Another tit-bit from the MacCarthy biography of Eric Gill, last mentioned a couple of posts ago.
In the form of a book plate, sufficiently recherché that he has the foot of the young lady straying out of her proper domain, which is fully above the lower border. With Gill being so back to basics, anti-art-establishment and all the rest of it. Too careful a craftsman for it to be a mistake.
But he is in good company as a quick whiz around the Sainsbury's wing of the National Gallery would reveal, with plenty of stuff straying out of the proper domain. The earliest example of such a thing that I know of is from around 500BC which, as luck would have it, I was able to turn up on this occasion, having failed on the last two or three times that I thought of it. See exhibit 1989.281.62, a Greek pot in the Metropolitan Museum of New York. See also reference 1.

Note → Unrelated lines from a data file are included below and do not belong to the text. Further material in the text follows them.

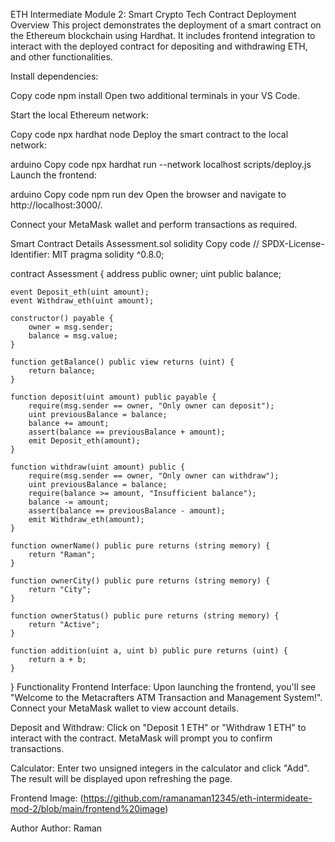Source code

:ETH Intermediate Module 2: Smart Crypto Tech Contract Deployment
Overview
This project demonstrates the deployment of a smart contract on the Ethereum blockchain using Hardhat. It includes frontend integration to interact with the deployed contract for depositing and withdrawing ETH, and other functionalities.

Install dependencies:

Copy code
npm install
Open two additional terminals in your VS Code.

Start the local Ethereum network:

Copy code
npx hardhat node
Deploy the smart contract to the local network:

arduino
Copy code
npx hardhat run --network localhost scripts/deploy.js
Launch the frontend:

arduino
Copy code
npm run dev
Open the browser and navigate to http://localhost:3000/.

Connect your MetaMask wallet and perform transactions as required.

Smart Contract Details
Assessment.sol
solidity
Copy code
// SPDX-License-Identifier: MIT
pragma solidity ^0.8.0;

contract Assessment {
    address public owner;
    uint public balance;

    event Deposit_eth(uint amount);
    event Withdraw_eth(uint amount);

    constructor() payable {
        owner = msg.sender;
        balance = msg.value;
    }

    function getBalance() public view returns (uint) {
        return balance;
    }

    function deposit(uint amount) public payable {
        require(msg.sender == owner, "Only owner can deposit");
        uint previousBalance = balance;
        balance += amount;
        assert(balance == previousBalance + amount);
        emit Deposit_eth(amount);
    }

    function withdraw(uint amount) public {
        require(msg.sender == owner, "Only owner can withdraw");
        uint previousBalance = balance;
        require(balance >= amount, "Insufficient balance");
        balance -= amount;
        assert(balance == previousBalance - amount);
        emit Withdraw_eth(amount);
    }

    function ownerName() public pure returns (string memory) {
        return "Raman";
    }

    function ownerCity() public pure returns (string memory) {
        return "City";
    }

    function ownerStatus() public pure returns (string memory) {
        return "Active";
    }

    function addition(uint a, uint b) public pure returns (uint) {
        return a + b;
    }
}
Functionality
Frontend Interface: Upon launching the frontend, you'll see "Welcome to the Metacrafters ATM Transaction and Management System!". Connect your MetaMask wallet to view account details.

Deposit and Withdraw: Click on "Deposit 1 ETH" or "Withdraw 1 ETH" to interact with the contract. MetaMask will prompt you to confirm transactions.

Calculator: Enter two unsigned integers in the calculator and click "Add". The result will be displayed upon refreshing the page.

Frontend Image: (https://github.com/ramanaman12345/eth-intermideate-mod-2/blob/main/frontend%20image)

Author
Author: Raman
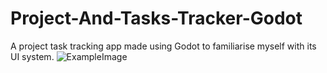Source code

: # Project-And-Tasks-Tracker-Godot
A project task tracking app made using Godot to familiarise myself with its UI system.
![ExampleImage](https://user-images.githubusercontent.com/122580809/212576497-dc0bbb0b-d541-4063-a173-3535bc01f864.PNG)

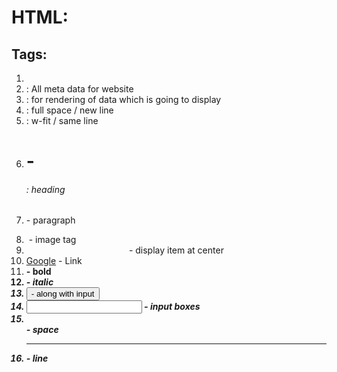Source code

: # HTML:
## Tags: 
1. <html> 
2. <head> : All meta data for website 
3. <body> : for rendering of data which is going to display
4. <div> : full space / new line
5. <span> : w-fit / same line
6. <h1> - <h6> : heading
7. <p> - paragraph
8. <img src="" alt="">  - image tag
9. <center> - display item at center
10. <a href="https://google.com" target="_blank">Google</a> - Link
11. <b>  - bold
12. <i> - italic
13. <button>
    <label> - along with input 
14. <input placeholder="" type=""> - input boxes
15. <br> - space
16. <hr> - line



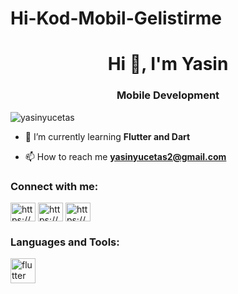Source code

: # Hi-Kod-Mobil-Gelistirme
<h1 align="center">Hi 👋, I'm Yasin</h1>
<h3 align="center">Mobile Development</h3>

<p align="left"> <img src="https://komarev.com/ghpvc/?username=yasinyucetas&label=Profile%20views&color=0e75b6&style=flat" alt="yasinyucetas" /> </p>

- 🌱 I’m currently learning **Flutter and Dart**

- 📫 How to reach me **yasinyucetas2@gmail.com**

<h3 align="left">Connect with me:</h3>
<p align="left">
<a href="https://linkedin.com/in/https://www.linkedin.com/in/yasinyucetas/" target="blank"><img align="center" src="https://raw.githubusercontent.com/rahuldkjain/github-profile-readme-generator/master/src/images/icons/Social/linked-in-alt.svg" alt="https://www.linkedin.com/in/yasinyucetas/" height="30" width="40" /></a>
<a href="https://stackoverflow.com/users/https://stackoverflow.com/users/19252184/yasin-y%c3%bcceta%c5%9f?tab=profile" target="blank"><img align="center" src="https://raw.githubusercontent.com/rahuldkjain/github-profile-readme-generator/master/src/images/icons/Social/stack-overflow.svg" alt="https://stackoverflow.com/users/19252184/yasin-y%c3%bcceta%c5%9f?tab=profile" height="30" width="40" /></a>
<a href="https://kaggle.com/https://www.kaggle.com/yasinyucetas" target="blank"><img align="center" src="https://raw.githubusercontent.com/rahuldkjain/github-profile-readme-generator/master/src/images/icons/Social/kaggle.svg" alt="https://www.kaggle.com/yasinyucetas" height="30" width="40" /></a>
</p>

<h3 align="left">Languages and Tools:</h3>
<p align="left"> <a href="https://flutter.dev" target="_blank" rel="noreferrer"> <img src="https://www.vectorlogo.zone/logos/flutterio/flutterio-icon.svg" alt="flutter" width="40" height="40"/> </a> </p>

Reference 1: https://pumpkinstrokemarrow.blogspot.com/search?q=1989.281.62.
Reference 2: The Archaeology of Nostalgia - John Boardman - 2002. Not Gombrich, the first person I think of in this sort of connection.
Reference 3: https://www.metmuseum.org/toah/works-of-art/1989.281.62/. In the first of the additional views, the stables of Poseidon, one of the manikins can just be seen on the far right, climbing out of the upper frieze.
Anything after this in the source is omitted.